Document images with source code
[Start of Attachment]

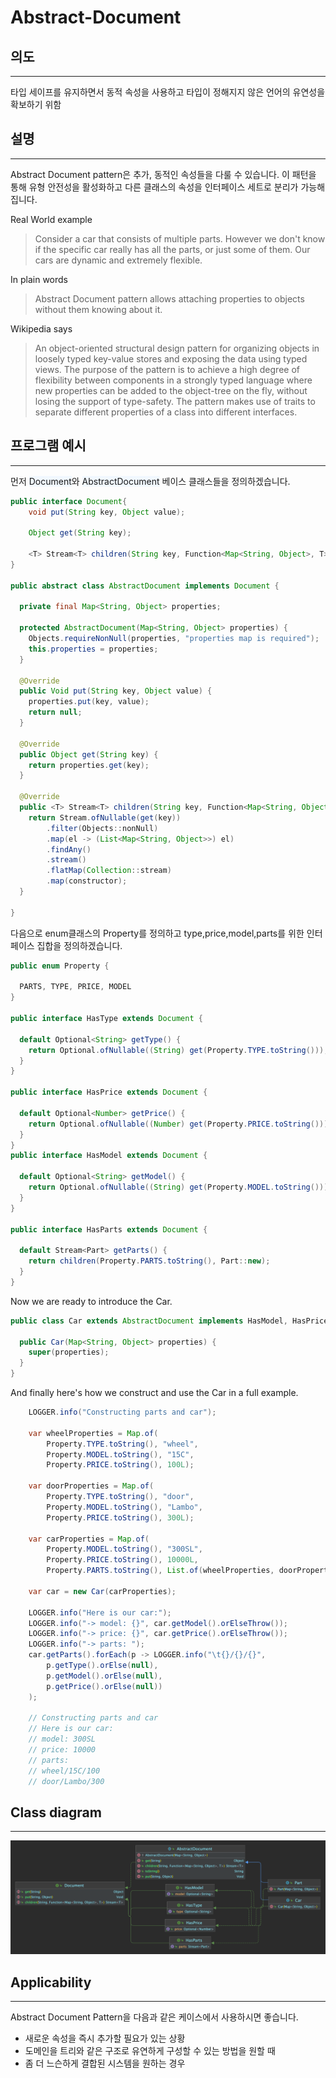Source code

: # Abstract-Document

## 의도

---

타입 세이프를 유지하면서 동적 속성을 사용하고 타입이 정해지지 않은 언어의 유연성을 확보하기 위함

## 설명

---

Abstract Document pattern은 추가, 동적인 속성들을 다룰 수 있습니다. 이 패턴을 통해 유형 안전성을 활성화하고 다른 클래스의 속성을 인터페이스 세트로 분리가 가능해집니다.

Real World example

> Consider a car that consists of multiple parts. However we don't know if the specific car really has all the parts, or just some of them. Our cars are dynamic and extremely flexible.

In plain words

> Abstract Document pattern allows attaching properties to objects without them knowing about it.

Wikipedia says

> An object-oriented structural design pattern for organizing objects in loosely typed key-value stores and exposing the data using typed views. The purpose of the pattern is to achieve a high degree of flexibility between components in a strongly typed language where new properties can be added to the object-tree on the fly, without losing the support of type-safety. The pattern makes use of traits to separate different properties of a class into different interfaces.

## 프로그램 예시

---

먼저 <span style='background-color: #f1f8ff'> Document</span>와 <span style='background-color: #f1f8ff'>AbstractDocument</span> 베이스 클래스들을 정의하겠습니다.

```java
public interface Document{
    void put(String key, Object value);

    Object get(String key);

    <T> Stream<T> children(String key, Function<Map<String, Object>, T> constructor);
}

public abstract class AbstractDocument implements Document {

  private final Map<String, Object> properties;

  protected AbstractDocument(Map<String, Object> properties) {
    Objects.requireNonNull(properties, "properties map is required");
    this.properties = properties;
  }

  @Override
  public Void put(String key, Object value) {
    properties.put(key, value);
    return null;
  }

  @Override
  public Object get(String key) {
    return properties.get(key);
  }

  @Override
  public <T> Stream<T> children(String key, Function<Map<String, Object>, T> constructor) {
    return Stream.ofNullable(get(key))
        .filter(Objects::nonNull)
        .map(el -> (List<Map<String, Object>>) el)
        .findAny()
        .stream()
        .flatMap(Collection::stream)
        .map(constructor);
  }

}
```

다음으로 enum클래스의 Property를 정의하고 type,price,model,parts를 위한 인터페이스 집합을 정의하겠습니다.

```java
public enum Property {

  PARTS, TYPE, PRICE, MODEL
}

public interface HasType extends Document {

  default Optional<String> getType() {
    return Optional.ofNullable((String) get(Property.TYPE.toString()));
  }
}

public interface HasPrice extends Document {

  default Optional<Number> getPrice() {
    return Optional.ofNullable((Number) get(Property.PRICE.toString()));
  }
}
public interface HasModel extends Document {

  default Optional<String> getModel() {
    return Optional.ofNullable((String) get(Property.MODEL.toString()));
  }
}

public interface HasParts extends Document {

  default Stream<Part> getParts() {
    return children(Property.PARTS.toString(), Part::new);
  }
}
```

Now we are ready to introduce the Car.

```java
public class Car extends AbstractDocument implements HasModel, HasPrice, HasParts {

  public Car(Map<String, Object> properties) {
    super(properties);
  }
}
```

And finally here's how we construct and use the Car in a full example.

```java
    LOGGER.info("Constructing parts and car");

    var wheelProperties = Map.of(
        Property.TYPE.toString(), "wheel",
        Property.MODEL.toString(), "15C",
        Property.PRICE.toString(), 100L);

    var doorProperties = Map.of(
        Property.TYPE.toString(), "door",
        Property.MODEL.toString(), "Lambo",
        Property.PRICE.toString(), 300L);

    var carProperties = Map.of(
        Property.MODEL.toString(), "300SL",
        Property.PRICE.toString(), 10000L,
        Property.PARTS.toString(), List.of(wheelProperties, doorProperties));

    var car = new Car(carProperties);

    LOGGER.info("Here is our car:");
    LOGGER.info("-> model: {}", car.getModel().orElseThrow());
    LOGGER.info("-> price: {}", car.getPrice().orElseThrow());
    LOGGER.info("-> parts: ");
    car.getParts().forEach(p -> LOGGER.info("\t{}/{}/{}",
        p.getType().orElse(null),
        p.getModel().orElse(null),
        p.getPrice().orElse(null))
    );

    // Constructing parts and car
    // Here is our car:
    // model: 300SL
    // price: 10000
    // parts:
    // wheel/15C/100
    // door/Lambo/300
```

## Class diagram

---

![diagram](../img/AbstractDocument.png)

## Applicability

---

Abstract Document Pattern을 다음과 같은 케이스에서 사용하시면 좋습니다.

- 새로운 속성을 즉시 추가할 필요가 있는 상황
- 도메인을 트리와 같은 구조로 유연하게 구성할 수 있는 방법을 원할 때
- 좀 더 느슨하게 결합된 시스템을 원하는 경우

[End of Attachment]

--- WHAT THE EXERCISE ASKS ---
From the line containing "## Applicability" down to the last line of the data, transcribe every line exactly; nothing else should appear.

--- EXERCISE ANSWER ---
## Applicability

---

Abstract Document Pattern을 다음과 같은 케이스에서 사용하시면 좋습니다.

- 새로운 속성을 즉시 추가할 필요가 있는 상황
- 도메인을 트리와 같은 구조로 유연하게 구성할 수 있는 방법을 원할 때
- 좀 더 느슨하게 결합된 시스템을 원하는 경우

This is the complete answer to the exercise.